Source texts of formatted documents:
== Segment start ==
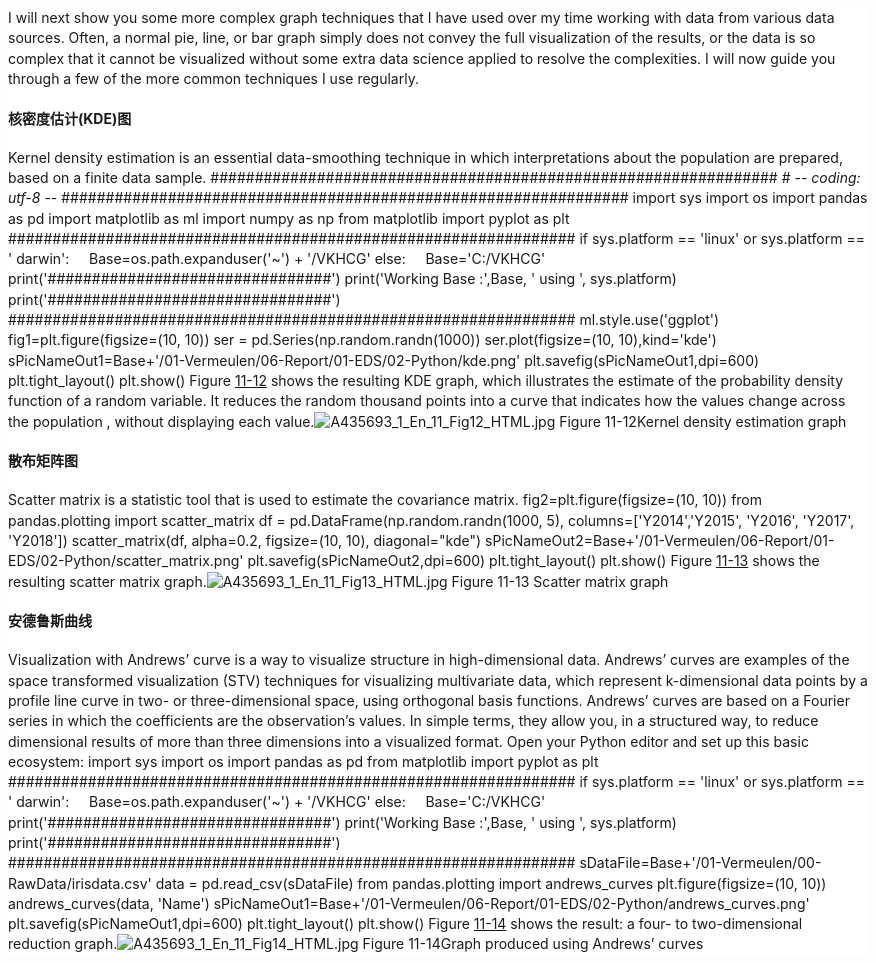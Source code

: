 I will next show you some more complex graph techniques that I have used over my time working with data from various data sources. Often, a normal pie, line, or bar graph simply does not convey the full visualization of the results, or the data is so complex that it cannot be visualized without some extra data science applied to resolve the complexities. I will now guide you through a few of the more common techniques I use regularly.

#### 核密度估计(KDE)图

Kernel density estimation is an essential data-smoothing technique in which interpretations about the population are prepared, based on a finite data sample. ################################################################ # -*- coding: utf-8 -*- ################################################################ import sys import os import pandas as pd import matplotlib as ml import numpy as np from matplotlib import pyplot as plt ################################################################ if sys.platform == 'linux' or sys.platform == ' darwin':     Base=os.path.expanduser('~') + '/VKHCG' else:     Base='C:/VKHCG' print('################################') print('Working Base :',Base, ' using ', sys.platform) print('################################') ################################################################ ml.style.use('ggplot') fig1=plt.figure(figsize=(10, 10)) ser = pd.Series(np.random.randn(1000)) ser.plot(figsize=(10, 10),kind='kde') sPicNameOut1=Base+'/01-Vermeulen/06-Report/01-EDS/02-Python/kde.png' plt.savefig(sPicNameOut1,dpi=600) plt.tight_layout() plt.show() Figure [11-12](#Fig12) shows the resulting KDE graph, which illustrates the estimate of the probability density function of a random variable. It reduces the random thousand points into a curve that indicates how the values change across the population , without displaying each value.![A435693_1_En_11_Fig12_HTML.jpg](img/A435693_1_En_11_Fig12_HTML.jpg) Figure 11-12Kernel density estimation graph

#### 散布矩阵图

Scatter matrix is a statistic tool that is used to estimate the covariance matrix. fig2=plt.figure(figsize=(10, 10)) from pandas.plotting import scatter_matrix df = pd.DataFrame(np.random.randn(1000, 5), columns=['Y2014','Y2015', 'Y2016', 'Y2017', 'Y2018']) scatter_matrix(df, alpha=0.2, figsize=(10, 10), diagonal="kde") sPicNameOut2=Base+'/01-Vermeulen/06-Report/01-EDS/02-Python/scatter_matrix.png' plt.savefig(sPicNameOut2,dpi=600) plt.tight_layout() plt.show() Figure [11-13](#Fig13) shows the resulting scatter matrix graph.![A435693_1_En_11_Fig13_HTML.jpg](img/A435693_1_En_11_Fig13_HTML.jpg) Figure 11-13 Scatter matrix graph

#### 安德鲁斯曲线

Visualization with Andrews’ curve is a way to visualize structure in high-dimensional data. Andrews’ curves are examples of the space transformed visualization (STV) techniques for visualizing multivariate data, which represent k-dimensional data points by a profile line curve in two- or three-dimensional space, using orthogonal basis functions. Andrews’ curves are based on a Fourier series in which the coefficients are the observation’s values. In simple terms, they allow you, in a structured way, to reduce dimensional results of more than three dimensions into a visualized format. Open your Python editor and set up this basic ecosystem: import sys import os import pandas as pd from matplotlib import pyplot as plt ################################################################ if sys.platform == 'linux' or sys.platform == ' darwin':     Base=os.path.expanduser('~') + '/VKHCG' else:     Base='C:/VKHCG' print('################################') print('Working Base :',Base, ' using ', sys.platform) print('################################') ################################################################ sDataFile=Base+'/01-Vermeulen/00-RawData/irisdata.csv' data = pd.read_csv(sDataFile) from pandas.plotting import andrews_curves plt.figure(figsize=(10, 10)) andrews_curves(data, 'Name') sPicNameOut1=Base+'/01-Vermeulen/06-Report/01-EDS/02-Python/andrews_curves.png' plt.savefig(sPicNameOut1,dpi=600) plt.tight_layout() plt.show() Figure [11-14](#Fig14) shows the result: a four- to two-dimensional reduction graph.![A435693_1_En_11_Fig14_HTML.jpg](img/A435693_1_En_11_Fig14_HTML.jpg) Figure 11-14Graph produced using Andrews’ curves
== Segment end ==
▸ **Your task**
Would you retype each line above exactly and skip every image?

▸ **Answer**
Source code

: I will next show you some more complex graph techniques that I have used over my time working with data from various data sources. Often, a normal pie, line, or bar graph simply does not convey the full visualization of the results, or the data is so complex that it cannot be visualized without some extra data science applied to resolve the complexities. I will now guide you through a few of the more common techniques I use regularly.

#### 核密度估计(KDE)图

Kernel density estimation is an essential data-smoothing technique in which interpretations about the population are prepared, based on a finite data sample. ################################################################ # -*- coding: utf-8 -*- ################################################################ import sys import os import pandas as pd import matplotlib as ml import numpy as np from matplotlib import pyplot as plt ################################################################ if sys.platform == 'linux' or sys.platform == ' darwin':     Base=os.path.expanduser('~') + '/VKHCG' else:     Base='C:/VKHCG' print('################################') print('Working Base :',Base, ' using ', sys.platform) print('################################') ################################################################ ml.style.use('ggplot') fig1=plt.figure(figsize=(10, 10)) ser = pd.Series(np.random.randn(1000)) ser.plot(figsize=(10, 10),kind='kde') sPicNameOut1=Base+'/01-Vermeulen/06-Report/01-EDS/02-Python/kde.png' plt.savefig(sPicNameOut1,dpi=600) plt.tight_layout() plt.show() Figure [11-12](#Fig12) shows the resulting KDE graph, which illustrates the estimate of the probability density function of a random variable. It reduces the random thousand points into a curve that indicates how the values change across the population , without displaying each value.![A435693_1_En_11_Fig12_HTML.jpg](img/A435693_1_En_11_Fig12_HTML.jpg) Figure 11-12Kernel density estimation graph

#### 散布矩阵图

Scatter matrix is a statistic tool that is used to estimate the covariance matrix. fig2=plt.figure(figsize=(10, 10)) from pandas.plotting import scatter_matrix df = pd.DataFrame(np.random.randn(1000, 5), columns=['Y2014','Y2015', 'Y2016', 'Y2017', 'Y2018']) scatter_matrix(df, alpha=0.2, figsize=(10, 10), diagonal="kde") sPicNameOut2=Base+'/01-Vermeulen/06-Report/01-EDS/02-Python/scatter_matrix.png' plt.savefig(sPicNameOut2,dpi=600) plt.tight_layout() plt.show() Figure [11-13](#Fig13) shows the resulting scatter matrix graph.![A435693_1_En_11_Fig13_HTML.jpg](img/A435693_1_En_11_Fig13_HTML.jpg) Figure 11-13 Scatter matrix graph

#### 安德鲁斯曲线

Visualization with Andrews’ curve is a way to visualize structure in high-dimensional data. Andrews’ curves are examples of the space transformed visualization (STV) techniques for visualizing multivariate data, which represent k-dimensional data points by a profile line curve in two- or three-dimensional space, using orthogonal basis functions. Andrews’ curves are based on a Fourier series in which the coefficients are the observation’s values. In simple terms, they allow you, in a structured way, to reduce dimensional results of more than three dimensions into a visualized format. Open your Python editor and set up this basic ecosystem: import sys import os import pandas as pd from matplotlib import pyplot as plt ################################################################ if sys.platform == 'linux' or sys.platform == ' darwin':     Base=os.path.expanduser('~') + '/VKHCG' else:     Base='C:/VKHCG' print('################################') print('Working Base :',Base, ' using ', sys.platform) print('################################') ################################################################ sDataFile=Base+'/01-Vermeulen/00-RawData/irisdata.csv' data = pd.read_csv(sDataFile) from pandas.plotting import andrews_curves plt.figure(figsize=(10, 10)) andrews_curves(data, 'Name') sPicNameOut1=Base+'/01-Vermeulen/06-Report/01-EDS/02-Python/andrews_curves.png' plt.savefig(sPicNameOut1,dpi=600) plt.tight_layout() plt.show() Figure [11-14](#Fig14) shows the result: a four- to two-dimensional reduction graph.![A435693_1_En_11_Fig14_HTML.jpg](img/A435693_1_En_11_Fig14_HTML.jpg) Figure 11-14Graph produced using Andrews’ curves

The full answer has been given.